Task to carry out – Please copy exactly the lines from the first in the records through the line that contains "<p> What i Know</p>", but not the pictures.

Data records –
******
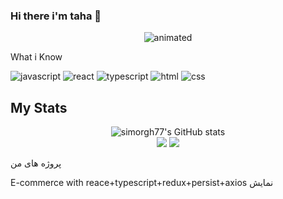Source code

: ### Hi there i'm taha 👋
<p align="center">
  <img src="https://mir-s3-cdn-cf.behance.net/project_modules/disp/8930b329502133.55f6b199518e9.gif" alt="animated"  />
</p>


<p> What i Know</p>

![javascript](https://img.icons8.com/dusk/64/000000/javascript-logo.png)
![react](https://img.icons8.com/officel/64/000000/react.png)
![typescript](https://img.icons8.com/color/64/000000/typescript.png)
![html](https://img.icons8.com/color/64/000000/html-5--v1.png)
![css](https://img.icons8.com/color/64/000000/css3.png)


## My Stats
<!-- ![Top Langs](https://github-readme-stats.vercel.app/api?username=simorgh77&show_icons=true&include_all_commits=true&theme=monokai)
![mattn's github stats](https://github-readme-stats.vercel.app/api/top-langs/?username=simorgh77&layout=compact&theme=monokai&langs_count=12) -->

<p align="center">
  <img src="https://github-readme-stats.vercel.app/api?username=simorgh77&show_icons=true&include_all_commits=true&theme=monokai" alt="simorgh77's GitHub stats" /><br />
  <img src="https://github-readme-streak-stats.herokuapp.com/?user=simorgh77&theme=monokai"/>
  <img src="https://github-readme-stats.vercel.app/api/top-langs/?username=simorgh77&layout=compact&theme=monokai&langs_count=12"/>
</p>


<p> پروژه های من </p>

E-commerce with reace+typescript+redux+persist+axios  <a to=' https://to-do-advance-ex1ptowul-tahakhorasani.vercel.app/'>نمایش </a>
******
Expected output –
Source code

: ### Hi there i'm taha 👋
<p align="center">
  <img src="https://mir-s3-cdn-cf.behance.net/project_modules/disp/8930b329502133.55f6b199518e9.gif" alt="animated"  />
</p>


<p> What i Know</p>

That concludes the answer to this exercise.